An application for special leave to appeal to the High Court
against the Court of Appeal's decision to strike out that
appeal was refused on the 9th of December 2009.
In any event, returning to the breach of contract claim
against the first defendant sought to be articulated in the
2006 proceeding, it seems to me that this claim is at least
subject to an Anshun estoppel and ought not be permitted to be
pursued in the 2006 proceeding. There is really nothing
surprising about that conclusion. Indeed, the notion that the
fate of the 2006 proceedings would rise or fall on the outcome
of the decision by Justice Chesterman previously made was
properly accepted by the learned senior counsel who appeared
on a directions hearing before Justice Chesterman as long ago
as the 18th of December 2006.
For all of those reasons, therefore, it seems to me that the
cases sought to be articulated by the plaintiff against each
of the first, second and third defendants in the pleading to
which I have referred are unmaintainable.
The fundamental question for present purposes moreover is
whether the 2006 proceedings should now be struck out as an
abuse of process. There are, it seems to me, numerous bases
for doing so.
So far as the first defendant is concerned, the continuation
of these proceedings does, I think, amount to Redmeat bringing
successive proceedings against the first defendant in
circumstances redolent of improper vexation and oppression.
Similarly with respect to the proceedings against the second
defendant and the third defendant.
In the judgment of Chesterman JA in [2009] QSC 5, his Honour said:
"74. In a very real sense the plaintiffs' persistent,
incompetent and ineffectual attempts to describe a case
against the defendants is an abuse of process.
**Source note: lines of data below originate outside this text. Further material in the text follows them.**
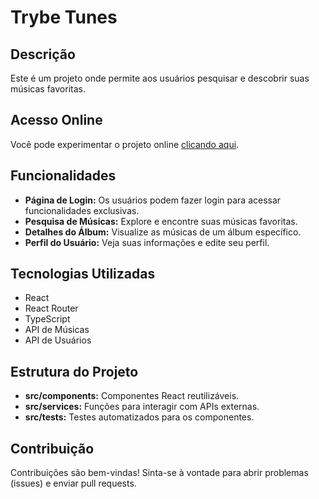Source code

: # Trybe Tunes

## Descrição
Este é um projeto onde permite aos usuários pesquisar e descobrir suas músicas favoritas.

## Acesso Online
Você pode experimentar o projeto online [clicando aqui](https://trybe-tunes-89gn23c36-samuelsfeirs-projects.vercel.app/).

## Funcionalidades
- **Página de Login:** Os usuários podem fazer login para acessar funcionalidades exclusivas.
- **Pesquisa de Músicas:** Explore e encontre suas músicas favoritas.
- **Detalhes do Álbum:** Visualize as músicas de um álbum específico.
- **Perfil do Usuário:** Veja suas informações e edite seu perfil.

## Tecnologias Utilizadas
- React
- React Router
- TypeScript
- API de Músicas
- API de Usuários

## Estrutura do Projeto
- **src/components:** Componentes React reutilizáveis.
- **src/services:** Funções para interagir com APIs externas.
- **src/tests:** Testes automatizados para os componentes.

## Contribuição
Contribuições são bem-vindas! Sinta-se à vontade para abrir problemas (issues) e enviar pull requests.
It is not, I
think, an exaggeration to describe the conduct of the action
by the plaintiffs as scandalous. The attempts are a misuse of
the rules which permit and control the institution of
proceedings; and subject the defendants to repeated, defective
processes which they must answer or apply to strike out.
There is a responsibility on plaintiffs and those who advise
them to put their cases in proper form and get on with them.
These plaintiffs have been signally unable to discharge that
responsibility. The time for indulgence has passed. They must
suffer the consequences of their own failures.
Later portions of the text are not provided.